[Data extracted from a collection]
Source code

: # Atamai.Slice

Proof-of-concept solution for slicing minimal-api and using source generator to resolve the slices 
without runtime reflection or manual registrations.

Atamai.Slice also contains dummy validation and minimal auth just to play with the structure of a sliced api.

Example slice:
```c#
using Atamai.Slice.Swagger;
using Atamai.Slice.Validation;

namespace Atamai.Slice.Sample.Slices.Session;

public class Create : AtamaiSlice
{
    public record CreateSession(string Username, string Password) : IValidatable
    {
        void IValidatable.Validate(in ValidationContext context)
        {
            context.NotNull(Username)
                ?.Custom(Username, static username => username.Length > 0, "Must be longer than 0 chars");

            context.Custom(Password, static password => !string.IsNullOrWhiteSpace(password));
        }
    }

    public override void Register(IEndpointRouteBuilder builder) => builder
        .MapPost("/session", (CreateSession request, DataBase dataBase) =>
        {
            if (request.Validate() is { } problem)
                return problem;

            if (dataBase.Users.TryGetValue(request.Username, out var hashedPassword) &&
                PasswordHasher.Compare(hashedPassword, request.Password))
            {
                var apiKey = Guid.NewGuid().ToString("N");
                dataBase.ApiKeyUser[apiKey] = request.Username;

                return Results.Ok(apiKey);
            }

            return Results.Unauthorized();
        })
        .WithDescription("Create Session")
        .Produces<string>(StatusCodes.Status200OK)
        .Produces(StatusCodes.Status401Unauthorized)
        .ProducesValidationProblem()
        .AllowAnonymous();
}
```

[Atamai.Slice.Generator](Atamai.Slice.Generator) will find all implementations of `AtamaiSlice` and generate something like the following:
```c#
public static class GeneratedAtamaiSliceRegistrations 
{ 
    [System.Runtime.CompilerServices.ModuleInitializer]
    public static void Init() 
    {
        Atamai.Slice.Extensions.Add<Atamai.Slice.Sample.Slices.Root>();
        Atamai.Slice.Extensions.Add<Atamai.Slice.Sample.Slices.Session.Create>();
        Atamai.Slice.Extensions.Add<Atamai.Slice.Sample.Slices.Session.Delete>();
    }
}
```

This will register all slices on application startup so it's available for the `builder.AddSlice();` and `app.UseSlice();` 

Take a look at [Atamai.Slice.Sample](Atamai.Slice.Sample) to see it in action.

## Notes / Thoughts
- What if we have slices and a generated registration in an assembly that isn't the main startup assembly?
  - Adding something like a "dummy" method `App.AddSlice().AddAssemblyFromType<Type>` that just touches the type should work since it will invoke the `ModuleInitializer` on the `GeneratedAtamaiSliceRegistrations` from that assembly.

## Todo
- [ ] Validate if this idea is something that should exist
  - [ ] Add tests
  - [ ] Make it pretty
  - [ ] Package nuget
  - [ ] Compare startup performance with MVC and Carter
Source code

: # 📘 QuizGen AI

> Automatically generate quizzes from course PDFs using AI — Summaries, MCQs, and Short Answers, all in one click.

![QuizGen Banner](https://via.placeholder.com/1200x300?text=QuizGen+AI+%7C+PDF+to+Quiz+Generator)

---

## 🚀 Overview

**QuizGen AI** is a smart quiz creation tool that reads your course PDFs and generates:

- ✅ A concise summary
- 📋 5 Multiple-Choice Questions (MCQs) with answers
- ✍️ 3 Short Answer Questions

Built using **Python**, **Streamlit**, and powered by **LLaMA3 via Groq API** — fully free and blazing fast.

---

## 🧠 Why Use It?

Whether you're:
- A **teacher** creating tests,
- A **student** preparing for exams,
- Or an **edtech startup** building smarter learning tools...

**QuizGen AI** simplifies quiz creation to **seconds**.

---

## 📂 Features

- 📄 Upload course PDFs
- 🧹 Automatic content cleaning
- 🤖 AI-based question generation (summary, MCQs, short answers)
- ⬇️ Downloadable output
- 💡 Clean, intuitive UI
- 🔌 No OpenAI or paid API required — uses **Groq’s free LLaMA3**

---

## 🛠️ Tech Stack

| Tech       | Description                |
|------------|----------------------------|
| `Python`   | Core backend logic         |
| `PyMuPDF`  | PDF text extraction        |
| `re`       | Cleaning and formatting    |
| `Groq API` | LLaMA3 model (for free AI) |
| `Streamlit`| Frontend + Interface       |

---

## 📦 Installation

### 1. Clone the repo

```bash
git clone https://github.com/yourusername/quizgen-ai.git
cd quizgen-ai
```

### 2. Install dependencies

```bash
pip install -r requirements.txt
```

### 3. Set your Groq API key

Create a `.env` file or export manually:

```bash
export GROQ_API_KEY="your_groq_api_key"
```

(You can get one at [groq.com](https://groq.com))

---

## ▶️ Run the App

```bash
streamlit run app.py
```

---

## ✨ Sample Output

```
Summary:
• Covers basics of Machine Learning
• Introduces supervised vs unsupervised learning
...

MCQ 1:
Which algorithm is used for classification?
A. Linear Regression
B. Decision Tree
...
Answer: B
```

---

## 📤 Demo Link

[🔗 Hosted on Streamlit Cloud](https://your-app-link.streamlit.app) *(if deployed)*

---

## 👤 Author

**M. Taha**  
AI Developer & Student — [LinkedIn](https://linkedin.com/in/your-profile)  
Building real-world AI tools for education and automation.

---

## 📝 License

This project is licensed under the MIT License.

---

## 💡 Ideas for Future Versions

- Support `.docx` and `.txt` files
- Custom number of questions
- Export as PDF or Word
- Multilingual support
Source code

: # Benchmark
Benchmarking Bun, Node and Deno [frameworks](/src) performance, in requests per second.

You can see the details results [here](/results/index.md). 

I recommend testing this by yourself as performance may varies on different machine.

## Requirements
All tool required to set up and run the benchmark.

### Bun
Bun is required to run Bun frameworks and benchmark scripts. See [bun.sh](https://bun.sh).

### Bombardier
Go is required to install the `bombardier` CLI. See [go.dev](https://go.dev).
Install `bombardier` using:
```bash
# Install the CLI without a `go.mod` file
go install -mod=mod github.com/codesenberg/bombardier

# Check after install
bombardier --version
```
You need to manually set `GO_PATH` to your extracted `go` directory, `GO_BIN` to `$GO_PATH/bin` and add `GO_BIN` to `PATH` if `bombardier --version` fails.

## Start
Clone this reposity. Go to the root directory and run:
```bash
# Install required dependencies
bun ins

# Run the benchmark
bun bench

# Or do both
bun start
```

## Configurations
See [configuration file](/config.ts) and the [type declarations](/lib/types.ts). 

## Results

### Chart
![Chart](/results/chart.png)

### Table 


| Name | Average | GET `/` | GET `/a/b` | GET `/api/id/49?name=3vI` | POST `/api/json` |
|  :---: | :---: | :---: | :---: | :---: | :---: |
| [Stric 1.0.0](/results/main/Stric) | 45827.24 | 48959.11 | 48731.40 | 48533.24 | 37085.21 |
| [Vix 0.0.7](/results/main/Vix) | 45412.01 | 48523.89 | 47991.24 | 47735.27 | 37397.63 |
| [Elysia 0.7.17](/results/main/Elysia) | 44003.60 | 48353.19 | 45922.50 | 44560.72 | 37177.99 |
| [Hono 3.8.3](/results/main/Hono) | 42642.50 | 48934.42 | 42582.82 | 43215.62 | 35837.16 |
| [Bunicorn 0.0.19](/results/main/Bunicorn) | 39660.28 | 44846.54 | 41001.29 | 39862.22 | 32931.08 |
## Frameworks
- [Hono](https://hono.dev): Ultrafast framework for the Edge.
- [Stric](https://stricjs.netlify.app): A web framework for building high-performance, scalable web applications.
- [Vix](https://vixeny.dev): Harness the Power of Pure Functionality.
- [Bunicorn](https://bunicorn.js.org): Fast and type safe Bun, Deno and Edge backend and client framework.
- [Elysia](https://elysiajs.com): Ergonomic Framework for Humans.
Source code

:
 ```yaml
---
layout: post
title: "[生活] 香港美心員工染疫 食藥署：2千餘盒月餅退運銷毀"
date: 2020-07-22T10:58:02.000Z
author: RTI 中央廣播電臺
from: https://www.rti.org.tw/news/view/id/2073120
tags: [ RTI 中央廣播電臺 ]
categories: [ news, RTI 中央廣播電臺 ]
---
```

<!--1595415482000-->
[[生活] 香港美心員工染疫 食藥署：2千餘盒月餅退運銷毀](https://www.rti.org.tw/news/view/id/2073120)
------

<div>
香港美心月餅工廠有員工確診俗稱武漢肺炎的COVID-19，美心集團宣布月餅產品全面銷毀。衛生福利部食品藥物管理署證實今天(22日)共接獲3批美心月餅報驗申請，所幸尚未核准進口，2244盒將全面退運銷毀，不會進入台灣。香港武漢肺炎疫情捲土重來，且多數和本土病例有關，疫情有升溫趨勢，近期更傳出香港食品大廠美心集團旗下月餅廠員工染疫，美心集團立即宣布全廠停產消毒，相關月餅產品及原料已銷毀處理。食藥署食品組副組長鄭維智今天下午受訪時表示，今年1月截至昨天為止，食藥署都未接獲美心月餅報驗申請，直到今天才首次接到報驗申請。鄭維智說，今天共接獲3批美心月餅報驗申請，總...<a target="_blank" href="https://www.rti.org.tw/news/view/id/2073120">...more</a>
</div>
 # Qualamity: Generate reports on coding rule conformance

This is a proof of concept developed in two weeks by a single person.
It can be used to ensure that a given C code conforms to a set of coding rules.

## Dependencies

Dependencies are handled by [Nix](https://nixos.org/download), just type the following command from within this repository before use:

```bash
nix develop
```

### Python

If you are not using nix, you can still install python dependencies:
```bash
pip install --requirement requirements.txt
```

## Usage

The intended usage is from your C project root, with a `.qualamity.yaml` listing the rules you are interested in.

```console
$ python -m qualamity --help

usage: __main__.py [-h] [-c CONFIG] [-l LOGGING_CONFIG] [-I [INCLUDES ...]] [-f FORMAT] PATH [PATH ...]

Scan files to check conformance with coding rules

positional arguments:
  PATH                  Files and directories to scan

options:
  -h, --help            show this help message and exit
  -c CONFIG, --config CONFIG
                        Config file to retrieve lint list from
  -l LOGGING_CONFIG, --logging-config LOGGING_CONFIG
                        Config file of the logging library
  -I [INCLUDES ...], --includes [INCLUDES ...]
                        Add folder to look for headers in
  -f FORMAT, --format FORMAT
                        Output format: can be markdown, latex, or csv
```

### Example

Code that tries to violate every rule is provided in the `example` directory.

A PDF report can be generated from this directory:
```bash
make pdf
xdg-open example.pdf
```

# What to do
In the data above, start at the line that has "### Bombardier", stop after the line that has "47735.27 | 37397.63 |", and print every line in between exactly as it stands.

# Written answer
### Bombardier
Go is required to install the `bombardier` CLI. See [go.dev](https://go.dev).
Install `bombardier` using:
```bash
# Install the CLI without a `go.mod` file
go install -mod=mod github.com/codesenberg/bombardier

# Check after install
bombardier --version
```
You need to manually set `GO_PATH` to your extracted `go` directory, `GO_BIN` to `$GO_PATH/bin` and add `GO_BIN` to `PATH` if `bombardier --version` fails.

## Start
Clone this reposity. Go to the root directory and run:
```bash
# Install required dependencies
bun ins

# Run the benchmark
bun bench

# Or do both
bun start
```

## Configurations
See [configuration file](/config.ts) and the [type declarations](/lib/types.ts). 

## Results

### Chart
![Chart](/results/chart.png)

### Table 


| Name | Average | GET `/` | GET `/a/b` | GET `/api/id/49?name=3vI` | POST `/api/json` |
|  :---: | :---: | :---: | :---: | :---: | :---: |
| [Stric 1.0.0](/results/main/Stric) | 45827.24 | 48959.11 | 48731.40 | 48533.24 | 37085.21 |
| [Vix 0.0.7](/results/main/Vix) | 45412.01 | 48523.89 | 47991.24 | 47735.27 | 37397.63 |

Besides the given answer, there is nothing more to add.